→ Required work: Starting at the line with "представлен график, полученный", retype every line through the end of the listing exactly as written, and nothing before it.

→ Material supplied:
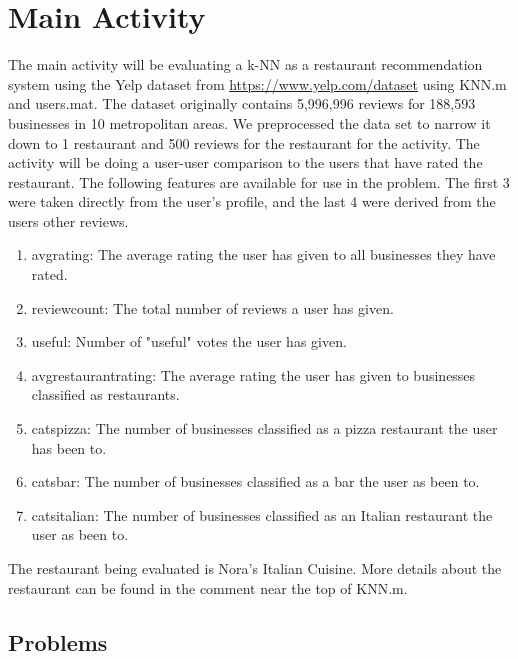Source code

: \documentclass{report}
\begin{document}
\chapter*{Main Activity}

The main activity will be evaluating a k-NN as a restaurant recommendation system using the Yelp dataset from \href{https://www.yelp.com/dataset}{https://www.yelp.com/dataset} using KNN.m and users.mat.
The dataset originally contains 5,996,996 reviews for 188,593 businesses in 10 metropolitan areas.
We preprocessed the data set to narrow it down to 1 restaurant and 500 reviews for the restaurant for the activity. The activity will be doing a user-user comparison to the users that have rated the restaurant.
The following features are available for use in the problem. 
The first 3 were taken directly from the user's profile, and the last 4 were derived from the users other reviews.

\begin{enumerate}
\item avg\textunderscore rating: The average rating the user has given to all businesses they have rated.
\item review\textunderscore count: The total number of reviews a user has given.
\item useful: Number of "useful" votes the user has given.
\item avg\textunderscore restaurant\textunderscore rating: The average rating the user has given to businesses classified as restaurants.
\item cats\textunderscore pizza: The number of businesses classified as a pizza restaurant the user has been to.
\item cats\textunderscore bar: The number of businesses classified as a bar the user as been to.
\item cats\textunderscore italian: The number of businesses classified as an Italian restaurant the user as been to.
\end{enumerate}

The restaurant being evaluated is Nora's Italian Cuisine. More details about the restaurant can be found in the comment near the top of KNN.m.

\section*{Problems}
\end{document}
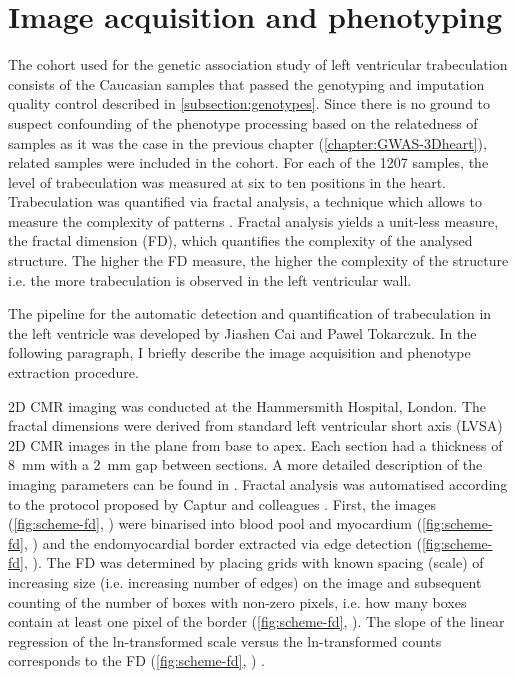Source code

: \section{Image acquisition and phenotyping}
The cohort used for the genetic association study of left ventricular trabeculation consists of the Caucasian samples that passed the genotyping and imputation quality control described in \cref{subsection:genotypes}. Since there is no ground to suspect confounding of the phenotype processing based on the relatedness of samples as it was the case in the previous chapter (\cref{chapter:GWAS-3Dheart}), related samples were included in the cohort. For each of the \num{1207} samples, the level of trabeculation was measured at six to ten positions in the heart. Trabeculation was quantified via fractal analysis, a technique which allows to measure the complexity of patterns \citep{Eke2002}. Fractal analysis yields a unit-less measure, the fractal dimension (FD), which quantifies the complexity of the analysed structure. The higher the FD measure, the higher the complexity of the structure i.e. the more trabeculation is observed in the left ventricular wall. 

The pipeline for the automatic detection and quantification of trabeculation in the left ventricle was developed by Jiashen Cai and Pawel Tokarczuk. In the following paragraph, I briefly describe the image acquisition and phenotype extraction procedure. 

2D CMR imaging was conducted at the Hammersmith Hospital, London. The fractal dimensions were derived from standard left ventricular short axis (LVSA) 2D CMR images in the plane from base to apex. Each section had a thickness of \num{8}~mm with a \num{2}~mm gap between sections. A more detailed description of the imaging parameters can be found in \citep{deMarvao2014}. Fractal analysis was automatised according to the protocol proposed by Captur and colleagues \citeyearpar{Captur2013}. First, the images (\cref{fig:scheme-fd}, ) were binarised into blood pool and myocardium (\cref{fig:scheme-fd}, ) and the endomyocardial border extracted via edge detection (\cref{fig:scheme-fd}, ). The FD was determined by placing grids with known spacing (scale) of increasing size (i.e. increasing number of edges) on the image and subsequent counting of the number of boxes with non-zero pixels, i.e. how many boxes contain at least one pixel of the border (\cref{fig:scheme-fd}, ). The slope of the linear regression of the ln-transformed scale versus the ln-transformed counts corresponds to the FD (\cref{fig:scheme-fd}, ) \citep{Captur2013}.

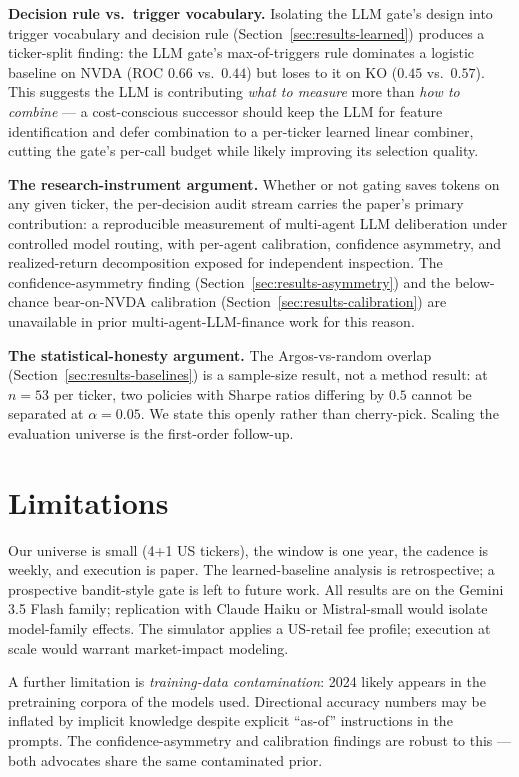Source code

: \documentclass[conference]{IEEEtran}
\begin{document}
\textbf{Decision rule vs.\ trigger vocabulary.}
Isolating the LLM gate's design into trigger vocabulary and decision
rule (Section~\ref{sec:results-learned}) produces a ticker-split
finding: the LLM gate's max-of-triggers rule dominates a logistic
baseline on NVDA (ROC $0.66$ vs.\ $0.44$) but loses to it on KO
($0.45$ vs.\ $0.57$). This suggests the LLM is contributing
\emph{what to measure} more than \emph{how to combine} --- a
cost-conscious successor should keep the LLM for feature
identification and defer combination to a per-ticker learned linear
combiner, cutting the gate's per-call budget while likely improving
its selection quality.

\textbf{The research-instrument argument.}
Whether or not gating saves tokens on any given ticker, the
per-decision audit stream carries the paper's primary contribution:
a reproducible measurement of multi-agent LLM deliberation under
controlled model routing, with per-agent calibration, confidence
asymmetry, and realized-return decomposition exposed for independent
inspection. The confidence-asymmetry finding
(Section~\ref{sec:results-asymmetry}) and the below-chance
bear-on-NVDA calibration (Section~\ref{sec:results-calibration}) are
unavailable in prior multi-agent-LLM-finance work for this reason.

\textbf{The statistical-honesty argument.}
The Argos-vs-random overlap (Section~\ref{sec:results-baselines}) is
a sample-size result, not a method result: at $n{=}53$ per ticker,
two policies with Sharpe ratios differing by $0.5$ cannot be
separated at $\alpha{=}0.05$. We state this openly rather than
cherry-pick. Scaling the evaluation universe is the first-order
follow-up.

\section{Limitations}

Our universe is small (4+1 US tickers), the window is one year, the
cadence is weekly, and execution is paper. The learned-baseline
analysis is retrospective; a prospective bandit-style gate is left
to future work. All results are on the Gemini 3.5 Flash family;
replication with Claude Haiku or Mistral-small would isolate
model-family effects. The simulator applies a US-retail fee profile;
execution at scale would warrant market-impact modeling.

A further limitation is \emph{training-data contamination}: 2024
likely appears in the pretraining corpora of the models used.
Directional accuracy numbers may be inflated by implicit knowledge
despite explicit ``as-of'' instructions in the prompts. The
confidence-asymmetry and calibration findings are robust to this
--- both advocates share the same contaminated prior.
\end{document}
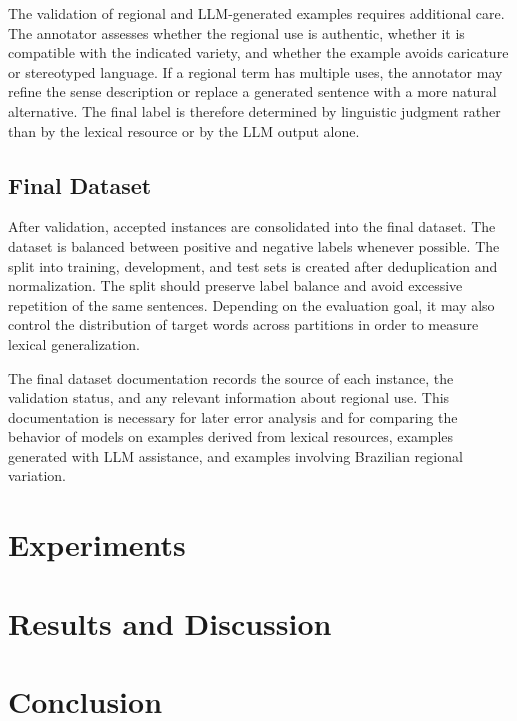 \documentclass[10pt,a4paper,twocolumn]{article}
\begin{document}
The validation of regional and LLM-generated examples requires additional care. The annotator assesses whether the regional use is authentic, whether it is compatible with the indicated variety, and whether the example avoids caricature or stereotyped language. If a regional term has multiple uses, the annotator may refine the sense description or replace a generated sentence with a more natural alternative. The final label is therefore determined by linguistic judgment rather than by the lexical resource or by the LLM output alone.

\subsection{Final Dataset}
\label{subsec:dataset-consolidation}

After validation, accepted instances are consolidated into the final dataset. The dataset is balanced between positive and negative labels whenever possible. The split into training, development, and test sets is created after deduplication and normalization. The split should preserve label balance and avoid excessive repetition of the same sentences. Depending on the evaluation goal, it may also control the distribution of target words across partitions in order to measure lexical generalization.

The final dataset documentation records the source of each instance, the validation status, and any relevant information about regional use. This documentation is necessary for later error analysis and for comparing the behavior of models on examples derived from lexical resources, examples generated with LLM assistance, and examples involving Brazilian regional variation.

\section{Experiments}

\section{Results and Discussion}

\section{Conclusion}



\end{document}
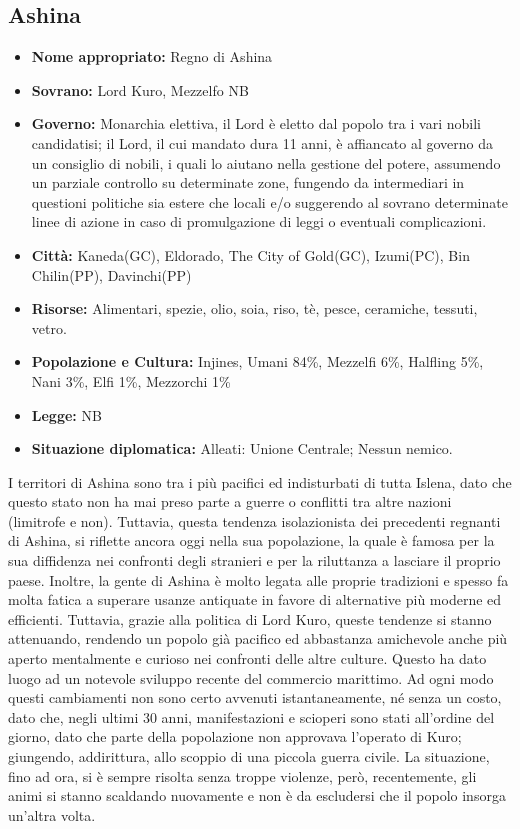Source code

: \documentclass[10pt, a4paper]{report}
\begin{document}
\begin{multicols}{2}
\subsection*{Ashina}
\begin{itemize}
	\item \textbf{Nome appropriato:} Regno di Ashina
	\item \textbf{Sovrano:} Lord Kuro, Mezzelfo NB
	\item \textbf{Governo:} Monarchia elettiva, il Lord è eletto dal popolo tra i vari nobili candidatisi; il Lord, il cui mandato dura 11 anni, è affiancato al governo da un consiglio di nobili, i quali lo aiutano nella gestione del potere, assumendo un parziale controllo su determinate zone, fungendo da intermediari in questioni politiche sia estere che locali e/o suggerendo al sovrano determinate linee di azione in caso di promulgazione di leggi o eventuali complicazioni.
	\item \textbf{Città:} Kaneda(GC), Eldorado, The City of Gold(GC), Izumi(PC), Bin Chilin(PP), Davinchi(PP)
	\item \textbf{Risorse:} Alimentari, spezie, olio, soia, riso, tè, pesce, ceramiche, tessuti, vetro. 
	\item \textbf{Popolazione e Cultura:} Injines, Umani 84\%, Mezzelfi 6\%, Halfling 5\%, Nani 3\%, Elfi 1\%, Mezzorchi 1\%
	\item \textbf{Legge:} NB
	\item \textbf{Situazione diplomatica:} Alleati: Unione Centrale; Nessun nemico.
\end{itemize}
I territori di Ashina sono tra i più pacifici ed indisturbati di tutta Islena, dato che questo stato non ha mai preso parte a guerre o conflitti tra altre nazioni (limitrofe e non). Tuttavia, questa tendenza isolazionista dei precedenti regnanti di Ashina, si riflette ancora oggi nella sua popolazione, la quale è famosa per la sua diffidenza nei confronti degli stranieri e per la riluttanza a lasciare il proprio paese. Inoltre, la gente di Ashina è molto legata alle proprie tradizioni e spesso fa molta fatica a superare usanze antiquate in favore di alternative più moderne ed efficienti. Tuttavia, grazie alla politica di Lord Kuro, queste tendenze si stanno attenuando, rendendo un popolo già pacifico ed abbastanza amichevole anche più aperto mentalmente e curioso nei confronti delle altre culture. Questo ha dato luogo ad un notevole sviluppo recente del commercio marittimo. Ad ogni modo questi cambiamenti non sono certo avvenuti istantaneamente, né senza un costo, dato che, negli ultimi 30 anni, manifestazioni e scioperi sono stati all’ordine del giorno, dato che parte della popolazione non approvava l’operato di Kuro; giungendo, addirittura, allo scoppio di una piccola guerra civile. La situazione, fino ad ora, si è sempre risolta senza troppe violenze, però, recentemente, gli animi si stanno scaldando nuovamente e non è da escludersi che il popolo insorga un’altra volta.


\end{multicols}
\end{document}

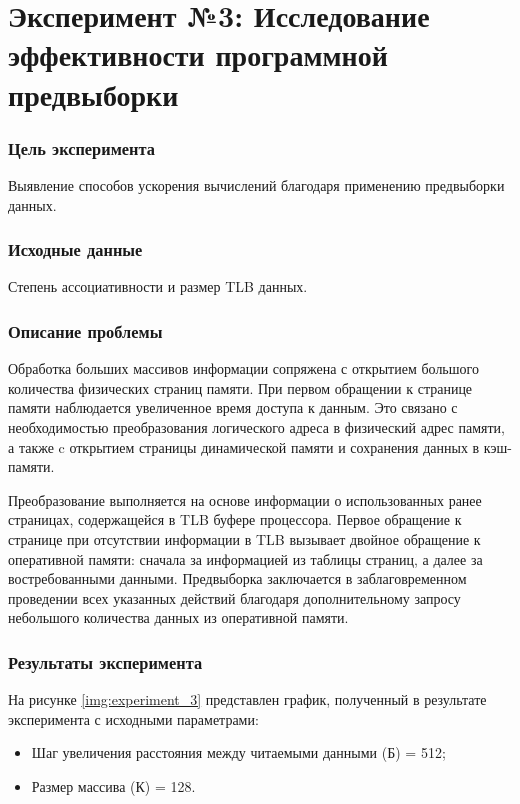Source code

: \chapter*{\textbf{Эксперимент №3: Исследование эффективности программной предвыборки}}

\subsection*{\textbf{Цель эксперимента}}
Выявление способов ускорения вычислений благодаря применению предвыборки данных. 

\subsection*{\textbf{Исходные данные}}
Степень ассоциативности и размер TLB данных.

\subsection*{\textbf{Описание проблемы}}
Обработка больших массивов информации сопряжена с открытием большого количества физических страниц памяти. При первом обращении к странице памяти наблюдается увеличенное время доступа к данным. Это связано с необходимостью преобразования логического адреса в физический адрес памяти, а также c открытием страницы динамической памяти и сохранения данных в кэш-памяти.

Преобразование выполняется на основе информации о использованных ранее страницах, содержащейся в TLB буфере процессора. Первое обращение к странице при отсутствии информации в TLB вызывает двойное обращение к оперативной памяти: сначала за информацией из таблицы страниц, а далее за востребованными данными. Предвыборка заключается в заблаговременном проведении всех указанных действий благодаря дополнительному запросу небольшого количества данных из оперативной памяти. 

\subsection*{\textbf{Результаты эксперимента}}
На рисунке \ref{img:experiment_3} представлен график, полученный в результате эксперимента с исходными параметрами:
\begin{itemize}
	\item Шаг увеличения расстояния между читаемыми данными
	(Б) = 512;
	\item Размер массива (К) = 128.
\end{itemize}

→ Reply to the exercise:
На рисунке \ref{img:experiment_3} представлен график, полученный в результате эксперимента с исходными параметрами:
\begin{itemize}
	\item Шаг увеличения расстояния между читаемыми данными
	(Б) = 512;
	\item Размер массива (К) = 128.
\end{itemize}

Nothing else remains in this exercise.